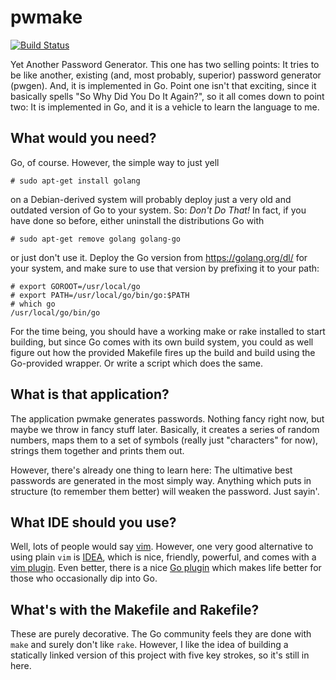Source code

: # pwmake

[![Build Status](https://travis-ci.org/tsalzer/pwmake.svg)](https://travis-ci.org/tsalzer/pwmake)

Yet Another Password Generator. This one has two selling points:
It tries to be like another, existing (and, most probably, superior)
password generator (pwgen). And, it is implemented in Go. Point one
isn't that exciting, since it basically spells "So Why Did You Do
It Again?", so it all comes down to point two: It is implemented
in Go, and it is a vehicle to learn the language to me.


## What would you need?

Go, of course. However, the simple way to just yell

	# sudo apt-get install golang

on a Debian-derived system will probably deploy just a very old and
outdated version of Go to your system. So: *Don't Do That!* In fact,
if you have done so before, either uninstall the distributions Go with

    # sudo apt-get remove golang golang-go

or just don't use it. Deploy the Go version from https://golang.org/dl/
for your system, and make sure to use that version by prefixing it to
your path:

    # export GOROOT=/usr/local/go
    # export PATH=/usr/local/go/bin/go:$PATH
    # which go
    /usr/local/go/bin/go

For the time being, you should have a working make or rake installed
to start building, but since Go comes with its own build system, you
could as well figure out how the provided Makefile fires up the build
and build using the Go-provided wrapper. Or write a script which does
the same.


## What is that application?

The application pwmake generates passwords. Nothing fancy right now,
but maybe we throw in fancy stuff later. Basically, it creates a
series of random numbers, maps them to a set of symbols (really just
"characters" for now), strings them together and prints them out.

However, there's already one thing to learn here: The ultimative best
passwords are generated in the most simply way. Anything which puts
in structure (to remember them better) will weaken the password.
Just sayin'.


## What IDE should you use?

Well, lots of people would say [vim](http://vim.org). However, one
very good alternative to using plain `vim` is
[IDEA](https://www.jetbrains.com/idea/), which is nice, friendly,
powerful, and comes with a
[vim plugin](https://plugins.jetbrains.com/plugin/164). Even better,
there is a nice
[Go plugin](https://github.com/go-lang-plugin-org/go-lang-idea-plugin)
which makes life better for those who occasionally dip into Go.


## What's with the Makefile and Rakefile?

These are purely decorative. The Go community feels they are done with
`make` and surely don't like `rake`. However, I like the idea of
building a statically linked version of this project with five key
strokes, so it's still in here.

━━━━━━━━

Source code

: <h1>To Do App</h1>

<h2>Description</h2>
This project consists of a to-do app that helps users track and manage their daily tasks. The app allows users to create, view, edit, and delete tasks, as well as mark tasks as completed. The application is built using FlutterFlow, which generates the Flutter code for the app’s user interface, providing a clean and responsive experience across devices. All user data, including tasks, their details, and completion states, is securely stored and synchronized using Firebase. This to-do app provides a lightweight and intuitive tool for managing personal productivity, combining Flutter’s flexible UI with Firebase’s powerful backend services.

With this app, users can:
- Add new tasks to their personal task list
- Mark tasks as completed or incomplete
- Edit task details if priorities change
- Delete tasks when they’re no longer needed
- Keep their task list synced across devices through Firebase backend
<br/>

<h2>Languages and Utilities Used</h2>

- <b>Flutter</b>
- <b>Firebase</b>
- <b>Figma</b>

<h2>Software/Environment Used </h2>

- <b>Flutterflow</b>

━━━━━━━━

ASSIGNMENT: Word for word, restate the lines of the listing above starting at the line with "<h2>Languages and Utilities Used</h2>" and ending at the line with "- <b>Flutterflow</b>", and nothing outside them.

SOLUTION BELOW:
<h2>Languages and Utilities Used</h2>

- <b>Flutter</b>
- <b>Firebase</b>
- <b>Figma</b>

<h2>Software/Environment Used </h2>

- <b>Flutterflow</b>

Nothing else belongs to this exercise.